FDA Rejects Merck's Request
To Market Osteoarthritis Drug
Associated Press
April 27, 2007 9:46 a.m.
WHITEHOUSE STATION, N.J. -- Merck & Co. says the Food and Drug Administration turned down its request to market its planned successor to Vioxx, osteoarthritis drug Arcoxia, in the U.S.
Arcoxia is on the market in 63 countries, and Merck said the drug would provide another treatment option for arthritis patients in the U.S. who can't tolerate other pain medications.
"We are disappointed with today's decision," said Peter S. Kim, president of Merck Research Laboratories.
Vioxx was pulled off the market in September 2004 after it was linked to an increased risk of heart attacks and strokes, and in 2005, the FDA asked Pfizer Inc. to pull Bextra off the market. Pfizer was allowed to keep its other so-called Cox-2 painkiller, Celebrex, on the market with warnings.
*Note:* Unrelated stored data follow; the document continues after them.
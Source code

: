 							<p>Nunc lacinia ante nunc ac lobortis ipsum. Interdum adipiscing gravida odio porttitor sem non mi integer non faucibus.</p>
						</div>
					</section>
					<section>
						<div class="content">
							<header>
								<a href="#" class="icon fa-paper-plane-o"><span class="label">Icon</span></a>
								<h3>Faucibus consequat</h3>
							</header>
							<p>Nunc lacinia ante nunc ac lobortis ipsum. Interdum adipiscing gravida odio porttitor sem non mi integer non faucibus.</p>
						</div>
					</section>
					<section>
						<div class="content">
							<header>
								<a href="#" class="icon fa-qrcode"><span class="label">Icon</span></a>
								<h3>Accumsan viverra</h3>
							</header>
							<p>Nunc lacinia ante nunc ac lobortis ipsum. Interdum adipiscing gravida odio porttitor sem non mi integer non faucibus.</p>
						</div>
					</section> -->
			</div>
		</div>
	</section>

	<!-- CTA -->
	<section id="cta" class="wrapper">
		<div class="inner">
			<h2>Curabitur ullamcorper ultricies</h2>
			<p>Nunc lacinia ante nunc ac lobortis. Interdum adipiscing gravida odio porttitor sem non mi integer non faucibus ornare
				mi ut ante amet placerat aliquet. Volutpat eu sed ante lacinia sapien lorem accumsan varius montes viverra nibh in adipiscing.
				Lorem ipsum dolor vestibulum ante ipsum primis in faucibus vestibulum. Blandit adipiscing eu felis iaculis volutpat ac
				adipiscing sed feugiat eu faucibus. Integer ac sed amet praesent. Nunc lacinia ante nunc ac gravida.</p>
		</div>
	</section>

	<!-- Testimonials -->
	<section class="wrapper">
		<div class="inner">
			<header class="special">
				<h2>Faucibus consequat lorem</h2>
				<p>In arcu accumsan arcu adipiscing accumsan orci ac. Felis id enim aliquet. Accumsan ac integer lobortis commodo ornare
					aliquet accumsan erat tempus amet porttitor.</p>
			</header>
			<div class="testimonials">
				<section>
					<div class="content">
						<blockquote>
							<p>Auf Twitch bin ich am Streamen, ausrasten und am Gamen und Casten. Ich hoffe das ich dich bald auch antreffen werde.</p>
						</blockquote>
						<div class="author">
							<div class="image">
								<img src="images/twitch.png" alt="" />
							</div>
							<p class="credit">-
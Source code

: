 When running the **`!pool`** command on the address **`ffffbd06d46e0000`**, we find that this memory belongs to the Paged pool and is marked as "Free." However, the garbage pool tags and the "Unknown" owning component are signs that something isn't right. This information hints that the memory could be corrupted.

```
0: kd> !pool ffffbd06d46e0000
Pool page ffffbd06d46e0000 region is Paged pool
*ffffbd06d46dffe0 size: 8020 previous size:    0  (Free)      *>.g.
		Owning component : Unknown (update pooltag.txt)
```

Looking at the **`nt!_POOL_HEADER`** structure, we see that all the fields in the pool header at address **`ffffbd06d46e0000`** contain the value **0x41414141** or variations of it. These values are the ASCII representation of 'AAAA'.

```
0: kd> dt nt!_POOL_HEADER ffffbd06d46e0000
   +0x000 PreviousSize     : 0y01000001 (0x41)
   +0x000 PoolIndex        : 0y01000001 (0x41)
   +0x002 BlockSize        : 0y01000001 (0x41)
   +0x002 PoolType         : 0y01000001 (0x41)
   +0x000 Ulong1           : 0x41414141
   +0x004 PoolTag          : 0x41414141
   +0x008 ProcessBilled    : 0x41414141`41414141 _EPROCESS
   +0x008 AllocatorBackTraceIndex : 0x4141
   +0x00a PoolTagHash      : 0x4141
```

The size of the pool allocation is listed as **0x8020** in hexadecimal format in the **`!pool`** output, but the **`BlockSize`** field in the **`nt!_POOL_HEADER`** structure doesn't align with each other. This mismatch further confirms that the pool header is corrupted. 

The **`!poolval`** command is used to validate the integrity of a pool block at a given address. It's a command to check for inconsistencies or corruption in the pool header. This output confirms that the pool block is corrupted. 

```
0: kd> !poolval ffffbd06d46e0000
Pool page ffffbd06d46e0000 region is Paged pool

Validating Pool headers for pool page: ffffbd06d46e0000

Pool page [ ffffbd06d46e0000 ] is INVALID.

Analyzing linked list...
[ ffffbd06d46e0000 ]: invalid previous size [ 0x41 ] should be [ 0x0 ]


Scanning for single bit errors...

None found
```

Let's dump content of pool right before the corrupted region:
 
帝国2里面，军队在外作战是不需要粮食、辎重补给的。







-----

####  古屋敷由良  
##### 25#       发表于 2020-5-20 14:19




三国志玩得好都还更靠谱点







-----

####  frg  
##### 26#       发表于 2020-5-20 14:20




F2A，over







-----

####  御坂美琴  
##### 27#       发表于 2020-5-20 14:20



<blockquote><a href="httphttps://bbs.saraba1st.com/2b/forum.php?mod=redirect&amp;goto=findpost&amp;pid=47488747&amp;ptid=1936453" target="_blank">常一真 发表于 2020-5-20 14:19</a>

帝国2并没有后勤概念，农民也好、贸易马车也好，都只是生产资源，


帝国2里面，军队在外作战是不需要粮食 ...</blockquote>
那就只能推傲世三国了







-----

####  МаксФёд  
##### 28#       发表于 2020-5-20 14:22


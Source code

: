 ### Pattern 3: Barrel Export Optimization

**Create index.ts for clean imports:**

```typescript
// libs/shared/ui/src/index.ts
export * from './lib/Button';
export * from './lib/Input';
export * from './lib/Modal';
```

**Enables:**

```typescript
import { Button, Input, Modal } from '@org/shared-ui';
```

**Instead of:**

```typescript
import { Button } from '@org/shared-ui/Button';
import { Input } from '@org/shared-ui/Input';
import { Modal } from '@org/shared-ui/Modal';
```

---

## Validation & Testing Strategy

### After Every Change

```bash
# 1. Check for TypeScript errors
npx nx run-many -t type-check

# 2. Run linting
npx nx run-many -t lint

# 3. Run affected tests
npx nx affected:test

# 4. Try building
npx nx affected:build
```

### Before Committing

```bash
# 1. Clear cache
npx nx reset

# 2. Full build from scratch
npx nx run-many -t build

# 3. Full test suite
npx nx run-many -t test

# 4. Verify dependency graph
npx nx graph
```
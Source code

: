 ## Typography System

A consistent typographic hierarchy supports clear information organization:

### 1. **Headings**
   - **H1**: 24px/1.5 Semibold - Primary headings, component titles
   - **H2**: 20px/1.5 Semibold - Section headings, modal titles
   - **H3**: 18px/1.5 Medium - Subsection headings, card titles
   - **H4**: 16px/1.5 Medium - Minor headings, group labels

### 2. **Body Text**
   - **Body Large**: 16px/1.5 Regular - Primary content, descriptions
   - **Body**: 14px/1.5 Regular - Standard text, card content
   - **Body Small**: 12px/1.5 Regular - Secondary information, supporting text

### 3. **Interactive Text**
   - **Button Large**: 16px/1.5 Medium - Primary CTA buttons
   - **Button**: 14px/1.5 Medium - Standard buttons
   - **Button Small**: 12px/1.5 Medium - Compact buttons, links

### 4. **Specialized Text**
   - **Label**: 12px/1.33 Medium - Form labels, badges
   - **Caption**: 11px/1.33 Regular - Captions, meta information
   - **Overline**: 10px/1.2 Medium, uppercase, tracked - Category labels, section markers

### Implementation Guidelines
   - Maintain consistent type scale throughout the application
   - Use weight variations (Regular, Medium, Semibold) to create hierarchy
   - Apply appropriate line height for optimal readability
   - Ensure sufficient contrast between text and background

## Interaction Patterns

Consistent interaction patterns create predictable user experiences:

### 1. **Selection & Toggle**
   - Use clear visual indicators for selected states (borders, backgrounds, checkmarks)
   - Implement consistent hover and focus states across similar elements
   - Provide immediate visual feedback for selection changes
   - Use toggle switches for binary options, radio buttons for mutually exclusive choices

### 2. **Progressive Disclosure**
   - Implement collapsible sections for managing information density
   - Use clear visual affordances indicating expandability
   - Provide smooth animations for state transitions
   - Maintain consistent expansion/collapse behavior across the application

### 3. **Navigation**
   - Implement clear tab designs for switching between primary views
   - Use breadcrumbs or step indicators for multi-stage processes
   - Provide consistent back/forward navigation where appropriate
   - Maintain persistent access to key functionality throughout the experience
The FDA directly acknowledged that the Vioxx withdrawal has increased scrutiny from "all quarters" on cardiovascular risks associated with Cox-2s and other prescription pain drugs. The agency said the approval of a new Cox-2 product "must be undertaken with due care and caution."
Drugs such as Celebrex and Arcoxia, which also fall into the broader NSAID class, are designed to block the Cox-2 enzyme in order to relieve pain without causing as many stomach problems as other NSAIDs that also block the Cox-1 enzyme.
In regard to Arcoxia, the FDA appeared to agree with Merck's conclusion that the cardiovascular risks of Arcoxia were similar when compared to an older NSAID, diclofenac. The two drugs were studied in three trials.
The studies found that patients on Arcoxia suffered fewer upper gastrointestinal problems like ulcers. However, the FDA said the rate wasn't statistically significant. |